● **WORK REQUEST**: Could you restate every entry word for word, leaving the pictures out?

Saved data entries
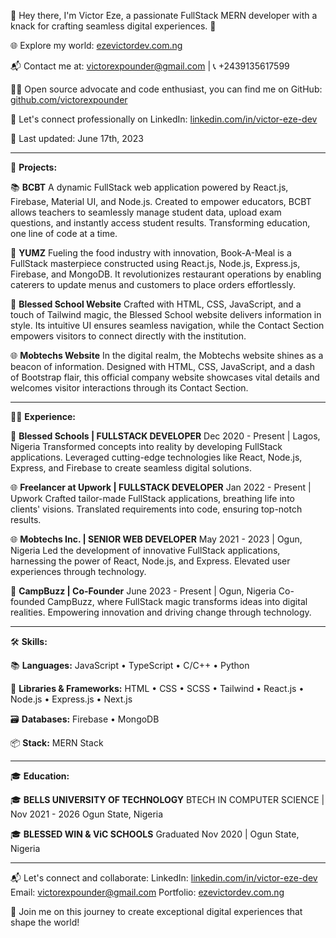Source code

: 👋 Hey there, I'm Victor Eze, a passionate FullStack MERN developer with a knack for crafting seamless digital experiences. 🚀

🌐 Explore my world: [ezevictordev.com.ng](https://www.ezevictordev.com.ng)

📬 Contact me at: victorexpounder@gmail.com | 📞 +2439135617599

👨‍💻 Open source advocate and code enthusiast, you can find me on GitHub: [github.com/victorexpounder](https://github.com/victorexpounder)

🔗 Let's connect professionally on LinkedIn: [linkedin.com/in/victor-eze-dev](https://www.linkedin.com/in/victor-eze-dev)

📆 Last updated: June 17th, 2023

---

🚀 **Projects:**

📚 **BCBT**
A dynamic FullStack web application powered by React.js, Firebase, Material UI, and Node.js. Created to empower educators, BCBT allows teachers to seamlessly manage student data, upload exam questions, and instantly access student results. Transforming education, one line of code at a time.

🍔 **YUMZ**
Fueling the food industry with innovation, Book-A-Meal is a FullStack masterpiece constructed using React.js, Node.js, Express.js, Firebase, and MongoDB. It revolutionizes restaurant operations by enabling caterers to update menus and customers to place orders effortlessly.

🏫 **Blessed School Website**
Crafted with HTML, CSS, JavaScript, and a touch of Tailwind magic, the Blessed School website delivers information in style. Its intuitive UI ensures seamless navigation, while the Contact Section empowers visitors to connect directly with the institution.

🌐 **Mobtechs Website**
In the digital realm, the Mobtechs website shines as a beacon of information. Designed with HTML, CSS, JavaScript, and a dash of Bootstrap flair, this official company website showcases vital details and welcomes visitor interactions through its Contact Section.

---

👨‍🏫 **Experience:**

🏫 **Blessed Schools | FULLSTACK DEVELOPER**
Dec 2020 - Present | Lagos, Nigeria
Transformed concepts into reality by developing FullStack applications. Leveraged cutting-edge technologies like React, Node.js, Express, and Firebase to create seamless digital solutions.

🌐 **Freelancer at Upwork | FULLSTACK DEVELOPER**
Jan 2022 - Present | Upwork
Crafted tailor-made FullStack applications, breathing life into clients' visions. Translated requirements into code, ensuring top-notch results.

🌐 **Mobtechs Inc. | SENIOR WEB DEVELOPER**
May 2021 - 2023 | Ogun, Nigeria
Led the development of innovative FullStack applications, harnessing the power of React, Node.js, and Express. Elevated user experiences through technology.

🚀 **CampBuzz | Co-Founder**
June 2023 - Present | Ogun, Nigeria
Co-founded CampBuzz, where FullStack magic transforms ideas into digital realities. Empowering innovation and driving change through technology.

---

🛠️ **Skills:**

📚 **Languages:** JavaScript • TypeScript • C/C++ • Python

🔧 **Libraries & Frameworks:** HTML • CSS • SCSS • Tailwind • React.js • Node.js • Express.js • Next.js

🗃️ **Databases:** Firebase • MongoDB

📦 **Stack:** MERN Stack

---

🎓 **Education:**

🎓 **BELLS UNIVERSITY OF TECHNOLOGY**
BTECH IN COMPUTER SCIENCE | Nov 2021 - 2026
Ogun State, Nigeria

🎓 **BLESSED WIN & ViC SCHOOLS**
Graduated Nov 2020 | Ogun State, Nigeria

---

📬 Let's connect and collaborate:
LinkedIn: [linkedin.com/in/victor-eze-dev](https://www.linkedin.com/in/victor-eze-dev)
Email: victorexpounder@gmail.com
Portfolio: [ezevictordev.com.ng](https://www.ezevictordev.com.ng)

🚀 Join me on this journey to create exceptional digital experiences that shape the world!
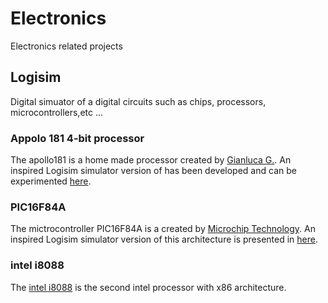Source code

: # Electronics
Electronics related projects

## Logisim
Digital simuator of a digital circuits such as chips, processors, microcontrollers,etc ...  

### Appolo 181 4-bit processor

The apollo181 is a home made processor created by [Gianluca G.](https://apollo181.wixsite.com/apollo181).
An inspired Logisim simulator version of has been developed and can be experimented
[here](https://github.com/ronandrevon/electronics/tree/master/logisim/appolo181).


### PIC16F84A

The mictrocontroller PIC16F84A is a created by [Microchip Technology](https://en.wikipedia.org/wiki/Microchip_Technology).
An inspired Logisim simulator version of this architecture is presented in 
[here](https://github.com/ronandrevon/electronics/tree/master/logisim/PIC16F84A).


### intel i8088

<!--
The [intel i8088](https://github.com/ronandrevon/electronics/tree/master/logisim/intel8088.pdf)
-->
The [intel i8088](file:///home/ronan/Documents/git/github/electronics/logisim/i8088.pdf)
is the second intel processor with x86 architecture.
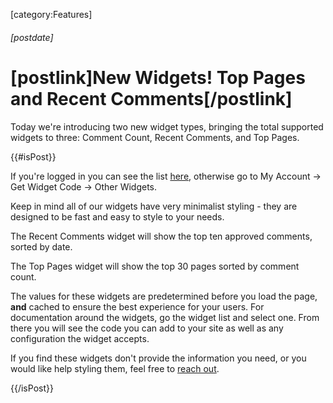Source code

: [category:Features]

###### [postdate]
# [postlink]New Widgets! Top Pages and Recent Comments[/postlink]

Today we're introducing two new widget types, bringing the total supported widgets to three: Comment Count, Recent Comments, and Top Pages.

{{#isPost}}

If you're logged in you can see the list <a href="https://fastcomments.com/auth/my-account/widgets" target="_blank">here</a>, otherwise go to My Account -> Get Widget Code -> Other Widgets.

Keep in mind all of our widgets have very minimalist styling - they are designed to be fast and easy to style to your needs.

The Recent Comments widget will show the top ten approved comments, sorted by date.

The Top Pages widget will show the top 30 pages sorted by comment count.

The values for these widgets are predetermined before you load the page, **and** cached to ensure the best experience for your users. For documentation around the widgets, go the widget
list and select one. From there you will see the code you can add to your site as well as any configuration the widget accepts.

If you find these widgets don't provide the information you need, or you would like help styling them, feel free to <a href="https://fastcomments.com/auth/my-account/help" target="_blank">reach out</a>.

{{/isPost}}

● **WRITTEN SOLUTION**:
Source code

: 👋 Hey there, I'm Victor Eze, a passionate FullStack MERN developer with a knack for crafting seamless digital experiences. 🚀

🌐 Explore my world: [ezevictordev.com.ng](https://www.ezevictordev.com.ng)

📬 Contact me at: victorexpounder@gmail.com | 📞 +2439135617599

👨‍💻 Open source advocate and code enthusiast, you can find me on GitHub: [github.com/victorexpounder](https://github.com/victorexpounder)

🔗 Let's connect professionally on LinkedIn: [linkedin.com/in/victor-eze-dev](https://www.linkedin.com/in/victor-eze-dev)

📆 Last updated: June 17th, 2023

---

🚀 **Projects:**

📚 **BCBT**
A dynamic FullStack web application powered by React.js, Firebase, Material UI, and Node.js. Created to empower educators, BCBT allows teachers to seamlessly manage student data, upload exam questions, and instantly access student results. Transforming education, one line of code at a time.

🍔 **YUMZ**
Fueling the food industry with innovation, Book-A-Meal is a FullStack masterpiece constructed using React.js, Node.js, Express.js, Firebase, and MongoDB. It revolutionizes restaurant operations by enabling caterers to update menus and customers to place orders effortlessly.

🏫 **Blessed School Website**
Crafted with HTML, CSS, JavaScript, and a touch of Tailwind magic, the Blessed School website delivers information in style. Its intuitive UI ensures seamless navigation, while the Contact Section empowers visitors to connect directly with the institution.

🌐 **Mobtechs Website**
In the digital realm, the Mobtechs website shines as a beacon of information. Designed with HTML, CSS, JavaScript, and a dash of Bootstrap flair, this official company website showcases vital details and welcomes visitor interactions through its Contact Section.

---

👨‍🏫 **Experience:**

🏫 **Blessed Schools | FULLSTACK DEVELOPER**
Dec 2020 - Present | Lagos, Nigeria
Transformed concepts into reality by developing FullStack applications. Leveraged cutting-edge technologies like React, Node.js, Express, and Firebase to create seamless digital solutions.

🌐 **Freelancer at Upwork | FULLSTACK DEVELOPER**
Jan 2022 - Present | Upwork
Crafted tailor-made FullStack applications, breathing life into clients' visions. Translated requirements into code, ensuring top-notch results.

🌐 **Mobtechs Inc. | SENIOR WEB DEVELOPER**
May 2021 - 2023 | Ogun, Nigeria
Led the development of innovative FullStack applications, harnessing the power of React, Node.js, and Express. Elevated user experiences through technology.

🚀 **CampBuzz | Co-Founder**
June 2023 - Present | Ogun, Nigeria
Co-founded CampBuzz, where FullStack magic transforms ideas into digital realities. Empowering innovation and driving change through technology.

---

🛠️ **Skills:**

📚 **Languages:** JavaScript • TypeScript • C/C++ • Python

🔧 **Libraries & Frameworks:** HTML • CSS • SCSS • Tailwind • React.js • Node.js • Express.js • Next.js

🗃️ **Databases:** Firebase • MongoDB

📦 **Stack:** MERN Stack

---

🎓 **Education:**

🎓 **BELLS UNIVERSITY OF TECHNOLOGY**
BTECH IN COMPUTER SCIENCE | Nov 2021 - 2026
Ogun State, Nigeria

🎓 **BLESSED WIN & ViC SCHOOLS**
Graduated Nov 2020 | Ogun State, Nigeria

---

📬 Let's connect and collaborate:
LinkedIn: [linkedin.com/in/victor-eze-dev](https://www.linkedin.com/in/victor-eze-dev)
Email: victorexpounder@gmail.com
Portfolio: [ezevictordev.com.ng](https://www.ezevictordev.com.ng)

🚀 Join me on this journey to create exceptional digital experiences that shape the world!
Source code

: # Electronics
Electronics related projects

## Logisim
Digital simuator of a digital circuits such as chips, processors, microcontrollers,etc ...  

### Appolo 181 4-bit processor

The apollo181 is a home made processor created by [Gianluca G.](https://apollo181.wixsite.com/apollo181).
An inspired Logisim simulator version of has been developed and can be experimented
[here](https://github.com/ronandrevon/electronics/tree/master/logisim/appolo181).


### PIC16F84A

The mictrocontroller PIC16F84A is a created by [Microchip Technology](https://en.wikipedia.org/wiki/Microchip_Technology).
An inspired Logisim simulator version of this architecture is presented in 
[here](https://github.com/ronandrevon/electronics/tree/master/logisim/PIC16F84A).


### intel i8088

<!--
The [intel i8088](https://github.com/ronandrevon/electronics/tree/master/logisim/intel8088.pdf)
-->
The [intel i8088](file:///home/ronan/Documents/git/github/electronics/logisim/i8088.pdf)
is the second intel processor with x86 architecture.
Source code

: [category:Features]

###### [postdate]
# [postlink]New Widgets! Top Pages and Recent Comments[/postlink]

Today we're introducing two new widget types, bringing the total supported widgets to three: Comment Count, Recent Comments, and Top Pages.

{{#isPost}}

If you're logged in you can see the list <a href="https://fastcomments.com/auth/my-account/widgets" target="_blank">here</a>, otherwise go to My Account -> Get Widget Code -> Other Widgets.

Keep in mind all of our widgets have very minimalist styling - they are designed to be fast and easy to style to your needs.

The Recent Comments widget will show the top ten approved comments, sorted by date.

The Top Pages widget will show the top 30 pages sorted by comment count.

The values for these widgets are predetermined before you load the page, **and** cached to ensure the best experience for your users. For documentation around the widgets, go the widget
list and select one. From there you will see the code you can add to your site as well as any configuration the widget accepts.

If you find these widgets don't provide the information you need, or you would like help styling them, feel free to <a href="https://fastcomments.com/auth/my-account/help" target="_blank">reach out</a>.

{{/isPost}}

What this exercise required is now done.